SO you can marry yourself, it emerges.

A woman in Brighton is planning to get hitched to herself next month, replete with 10 bridesmaids, a dog ringbearer, a reception and a honeymoon. No word yet on the hen do but her father, I read, can't wait to give her away.

Sophie Tanner is using her May self-wedding to campaign for a Same Person Marriage Act.

After graduation there are no rights of passage, bar birthdays, for single people. Self-marriage aims to address this. It's also about making a public declaration that you'll look after yourself properly and solve problems created by low self-esteem.

Marriage is something I've never really considered, mainly because I don't like having other people in my house. Self-marriage would circumvent that problem. It wouldn't solve the problem of the self-wedding, however.

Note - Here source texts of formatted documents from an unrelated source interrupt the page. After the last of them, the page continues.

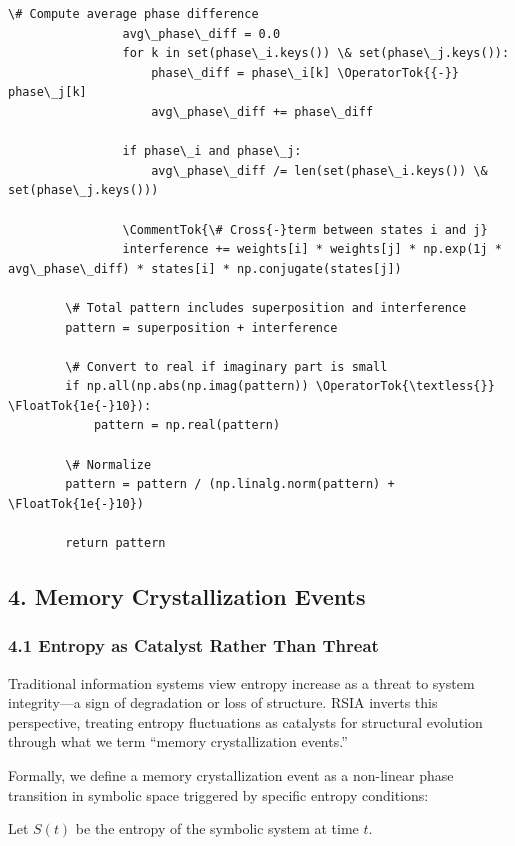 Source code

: \documentclass[12pt]{article}
\begin{document}
\begin{lstlisting}[basicstyle=\ttfamily\small]
                \# Compute average phase difference
                avg\_phase\_diff = 0.0
                for k in set(phase\_i.keys()) \& set(phase\_j.keys()):
                    phase\_diff = phase\_i[k] \OperatorTok{{-}} phase\_j[k]
                    avg\_phase\_diff += phase\_diff
                
                if phase\_i and phase\_j:
                    avg\_phase\_diff /= len(set(phase\_i.keys()) \& set(phase\_j.keys()))
                
                \CommentTok{\# Cross{-}term between states i and j}
                interference += weights[i] * weights[j] * np.exp(1j * avg\_phase\_diff) * states[i] * np.conjugate(states[j])
        
        \# Total pattern includes superposition and interference
        pattern = superposition + interference
        
        \# Convert to real if imaginary part is small
        if np.all(np.abs(np.imag(pattern)) \OperatorTok{\textless{}} \FloatTok{1e{-}10}):
            pattern = np.real(pattern)
        
        \# Normalize
        pattern = pattern / (np.linalg.norm(pattern) + \FloatTok{1e{-}10})
        
        return pattern
\end{lstlisting}

\subsection{4. Memory Crystallization
Events}\label{memory-crystallization-events}

\subsubsection{4.1 Entropy as Catalyst Rather Than
Threat}\label{entropy-as-catalyst-rather-than-threat}

Traditional information systems view entropy increase as a threat to
system integrity---a sign of degradation or loss of structure. RSIA
inverts this perspective, treating entropy fluctuations as catalysts for
structural evolution through what we term ``memory crystallization
events.''

Formally, we define a memory crystallization event as a non-linear phase
transition in symbolic space triggered by specific entropy conditions:

Let \(S(t)\) be the entropy of the symbolic system at time \(t\).
\end{document}
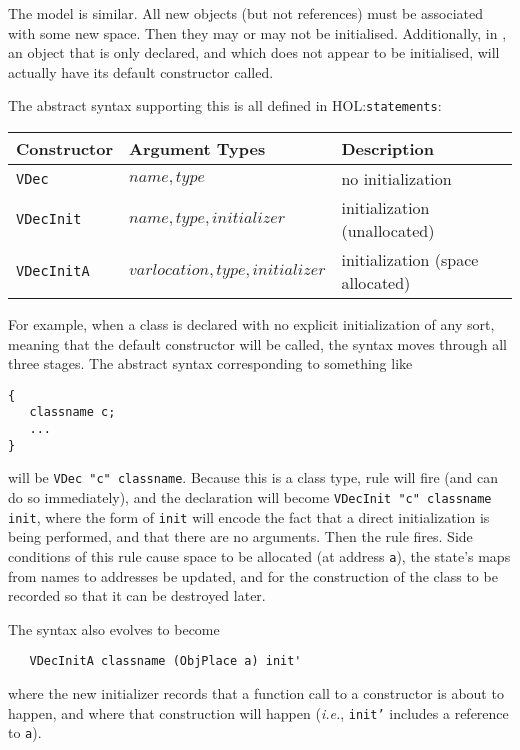 \documentclass[11pt]{article}
\newcommand{\ie}{\emph{i.e.}}
\newcommand{\HOLfile}[1]{HOL:\texttt{#1}}
\begin{document}
The \cpp{} model is similar.  All new objects (but not references)
must be associated with some new space.  Then they may or may not be
initialised.  Additionally, in \cpp{}, an object that is only
declared, and which does not appear to be initialised, will actually
have its default constructor called.

The abstract syntax supporting this is all defined in
\HOLfile{statements}:

\begin{center}
\begin{tabular}{lll}
Constructor & Argument Types & Description\\
\hline
\texttt{VDec} & $\mathit{name},\mathit{type}$ & no initialization\\
\texttt{VDecInit} &
$\mathit{name},\mathit{type},\mathit{initializer}$ &
initialization (unallocated) \\
\texttt{VDecInitA} &
$\mathit{varlocation},\mathit{type},\mathit{initializer}$ &
initialization (space allocated)
\end{tabular}
\end{center}

For example, when a class is declared with no explicit initialization
of any sort, meaning that the default constructor will be called, the
syntax moves through all three stages.  The abstract syntax
corresponding to something like
\begin{verbatim}
{
   classname c;
   ...
}
\end{verbatim}
will be \texttt{VDec "c" classname}.  Because this is a class type,
rule  will fire (and can do so immediately),
and the declaration will become \texttt{VDecInit "c" classname init},
where the form of \texttt{init} will encode the fact that a direct
initialization is being performed, and that there are no arguments.
Then the rule 
fires.  Side conditions of this rule cause space to be allocated (at
address \texttt{a}), the state's maps from names to addresses be
updated, and for the construction of the class to be recorded so that
it can be destroyed later.

The syntax also evolves to become
\begin{verbatim}
   VDecInitA classname (ObjPlace a) init'
\end{verbatim}
where the new initializer records that a function call to a
constructor is about to happen, and where that construction will
happen (\ie, \texttt{init'} includes a reference to \texttt{a}).
\end{document}
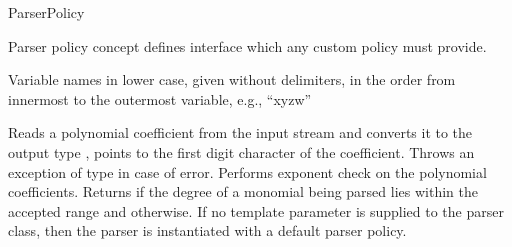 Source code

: \begin{ccRefConcept}{ParserPolicy}

\ccDefinition

Parser policy concept defines interface which any custom policy must provide.

\ccConstants

{Variable names in lower case, given without delimiters, in the order from innermost to the outermost variable, 
e.g., ``xyzw''}\ccGlue
{}\ccGlue
{}

\ccTypes


\ccGlue
{}

\ccOperations
{}
{Reads a polynomial coefficient from the input stream  
and converts it to the output type ,  points to the first 
digit character of the coefficient. Throws an exception of type  
in case of error.}\ccGlue
{}
{Performs exponent check on the polynomial coefficients. Returns 
if the degree  of a monomial being parsed lies within the accepted range and  otherwise.}
If no  template parameter is supplied to the parser class,
then the parser is instantiated with a default parser policy.\\ 

\ccSeeAlso

\ccHasModels

\\
\\
\\

\end{ccRefConcept}

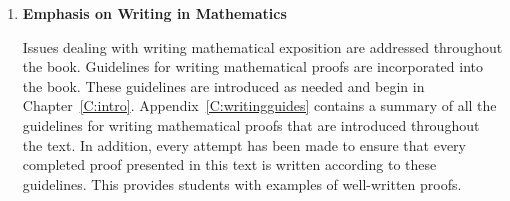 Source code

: \begin{enumerate}
\item \textbf{Emphasis on Writing in Mathematics}

Issues dealing with writing mathematical exposition are addressed throughout the book.  Guidelines for writing mathematical proofs are incorporated into the book.  These guidelines are introduced as needed and begin in Chapter~\ref{C:intro}.  Appendix~\ref{C:writingguides} contains a summary of all the guidelines for writing mathematical proofs that are introduced throughout the text.  In addition, every attempt has been made to ensure that every completed proof presented in this text is written according to these guidelines.  This provides students with examples of well-written proofs.

%


\end{enumerate}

One of my main objections to weddings is that they're a bit embarrassing. Imagine having to stand up in public and talk about your feelings. It's bad enough watching people you know do it and then having to make eye contact with them afterwards. But to have to do it myself? Oh, no, thank you.

So, I'm probably not going to write my own vows. And the first dance will have to be well-prepped with gin.

Every woman breathing in the early 2000s remembers Carrie Bradshaw registering herself for a pair of shoes, having totted up how much she's spent on gifts for weddings and baby showers. I've never really understood why you would give someone a present for signing a legal contract with another adult but it appears to be the done thing.

I definitely don't want a gift list for my self-marriage but I do want a self-honeymoon. My guests could pay for that.

According to the website, you can marry yourself any way you like, from a traditional ceremony with a frock and guests to sitting in a dark room with a mirror and a candle. Neither of these takes my fancy. I think I'll need to self-elope.

The guidance states you can still marry another person, even if you're married to yourself. That hardly seems fair though I suppose there's still only two of you in the marriage, even if one of you is married twice.

My problem with self-marriage is that it assumes being married is the more desirable state of being. The only potential upside for marriage is the tax breaks and the opportunity to stop working but not have to claim benefits. Self-marriage does not supply these.

I have a feeling it won't be long until I'm looking for a self-divorce.